BRIEF:
Output only the line that contains "Perturbation & Baseline" and the lines after it, all verbatim, through the last one below.

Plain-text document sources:
• • • •
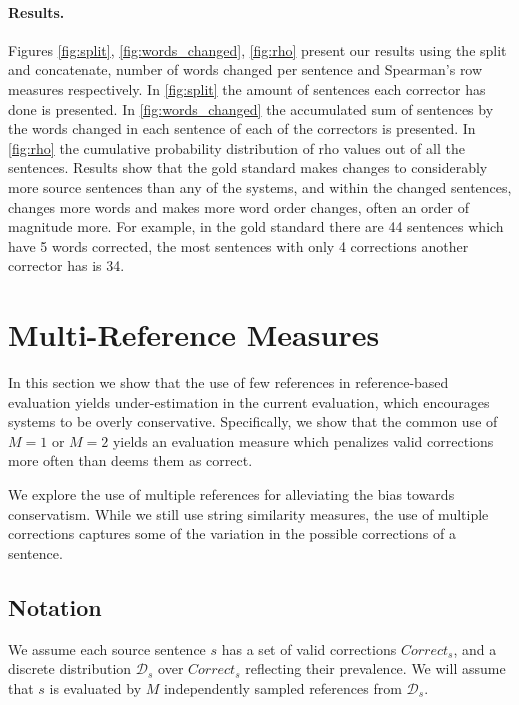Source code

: \documentclass[english]{article}
\begin{document}
\paragraph{Results.}
Figures \ref{fig:split}, \ref{fig:words_changed}, \ref{fig:rho} present our results using the split and concatenate, number of words changed per sentence and Spearman's row measures respectively. In \ref{fig:split} the amount of sentences each corrector has done is presented. In \ref{fig:words_changed} the accumulated sum of sentences by the words changed in each sentence of each of the correctors is presented. In \ref{fig:rho} the cumulative probability distribution of rho values out of all the sentences.
Results show that the gold standard makes changes to considerably more source sentences than any of the systems, and within the changed sentences, changes more words and makes more word order changes, often an order of magnitude more. For example, in the gold standard there are 44 sentences which have 5 words corrected, the most sentences with only 4 corrections another corrector has is 34.

\section{Multi-Reference Measures}\label{sec:increase-reference}

In this section we show that the use of few references in reference-based evaluation yields
under-estimation in the current evaluation, which encourages systems to be overly conservative.
Specifically, we show that the common use of $M=1$ or $M=2$ yields an evaluation
measure which penalizes valid corrections more often than deems them as correct.

We explore the use of multiple references for alleviating the bias towards conservatism.
While we still use string similarity measures, the use of multiple corrections captures
some of the variation in the possible corrections of a sentence.

\subsection{Notation}

We assume each source sentence $s$ has a set of valid corrections $Correct_s$,
and a discrete distribution $\mathcal{D}_s$ over $Correct_s$ reflecting their prevalence.
We will assume that $s$ is evaluated by
$M$ independently sampled references from $\mathcal{D}_s$.
\end{document}
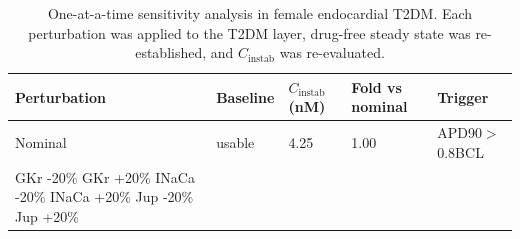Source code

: \begin{table}[t]
\caption{One-at-a-time sensitivity analysis in female endocardial T2DM. Each perturbation was applied to the T2DM layer, drug-free steady state was re-established, and $C_{\mathrm{instab}}$ was re-evaluated.}
\centering
\begin{tabular}{lllll}
\hline
Perturbation & Baseline & $C_{\mathrm{instab}}$ (nM) & Fold vs nominal & Trigger \\
\hline
Nominal & usable & 4.25 & 1.00 & APD90$>$0.8BCL \\
GKr -20\%%
GKr +20\%%
INaCa -20\%%
INaCa +20\%%
Jup -20\%%
Jup +20\%%
\hline
\end{tabular}
\label{tab:oat_sensitivity}
\end{table}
• • • •
YOUR SOLUTION:
Perturbation & Baseline & $C_{\mathrm{instab}}$ (nM) & Fold vs nominal & Trigger \\
\hline
Nominal & usable & 4.25 & 1.00 & APD90$>$0.8BCL \\
GKr -20\%%
GKr +20\%%
INaCa -20\%%
INaCa +20\%%
Jup -20\%%
Jup +20\%%
\hline
\end{tabular}
\label{tab:oat_sensitivity}
\end{table}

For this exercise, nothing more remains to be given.